Saat ini pemerintah sedang giat mengampanyekan Gerakan Makan Ikan
(Germani). Memang, jika melihat pola konsumsi masyarakat yang ada saat
ini, mengonsumsi ikan belum menjadi hal rutin yang biasa dilakukan. Para
ibu di rumah pun terbiasa menyajikan hidangan daging ayam atau daging
sapi ketimbang ikan. Hal ini bisa jadi lantaran keinginan dari pihak
anak-anak.
Terlebih lagi dengan kemunculan gerai-gerai
fast food ternama yang menyajikan hidangan kategori
junk food. Diperkuat dengan iklan-iklan
fast food tersebut yang ditayangkan di televisi secara bombastis. Membuat anakanak makin berpikir
junk food adalah
lifestyle masa kini. Mengonsumsinya berarti sebuah gengsi tersendiri. Beda bukan dengan makan ikan?

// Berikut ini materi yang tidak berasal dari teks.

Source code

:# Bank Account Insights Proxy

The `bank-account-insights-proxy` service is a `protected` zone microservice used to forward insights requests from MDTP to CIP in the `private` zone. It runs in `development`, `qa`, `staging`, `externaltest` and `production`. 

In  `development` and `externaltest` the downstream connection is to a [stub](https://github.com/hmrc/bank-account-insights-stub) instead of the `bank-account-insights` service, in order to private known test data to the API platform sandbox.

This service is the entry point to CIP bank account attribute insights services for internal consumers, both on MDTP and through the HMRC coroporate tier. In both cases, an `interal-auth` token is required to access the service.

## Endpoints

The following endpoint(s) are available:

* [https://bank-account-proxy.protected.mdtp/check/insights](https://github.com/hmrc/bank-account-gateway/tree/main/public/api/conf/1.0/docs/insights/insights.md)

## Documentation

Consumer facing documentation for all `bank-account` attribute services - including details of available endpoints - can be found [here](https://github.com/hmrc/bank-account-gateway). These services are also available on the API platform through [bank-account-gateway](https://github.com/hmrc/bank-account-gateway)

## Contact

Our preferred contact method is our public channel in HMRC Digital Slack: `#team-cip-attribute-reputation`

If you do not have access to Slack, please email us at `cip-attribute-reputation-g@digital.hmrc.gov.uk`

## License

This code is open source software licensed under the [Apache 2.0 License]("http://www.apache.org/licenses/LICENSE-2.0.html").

Jika dilihat, konsumsi ikan nasional memang mengalami kenaikan. Dari
29,08 kg per kapita per tahun pada 2009, menjadi 30,47 kg per kapita per
tahun pada 2010. Meski demikian, angka ini masih amat jauh tertinggal
dibandingkan negara maju lain. Sebagai contoh, konsumsi ikan di Jepang
mencapai 110 kg per kapita per tahun, Korea Selatan 85 kg per kapita per
tahun, dan Malaysia 45 kg per kapita per tahun.
“Padahal, ikan
terutama ikan air laut menyimpan kandungan gizi yang sangat berguna
bagi kesehatan,” kata Presiden Asosiasi Ahli Kuliner Indonesia Henry
Alexie Bloem.
Kandungan asam omega 3 pada ikan laut sangat
berguna untuk menanggulangi sejumlah penyakit degeneratif seperti
jantung, penyumbatan pembuluh darah, kanker, dan hipertensi. Konsumsi
ikan secara kontinu juga terbukti mampu menghambat dampak buruk penyakit
jantung.
Menurut ahli gizi, mengonsumsi ikan 30 gram sehari
dapat menekan risiko kematian akibat penyakit jantung hingga 50 persen.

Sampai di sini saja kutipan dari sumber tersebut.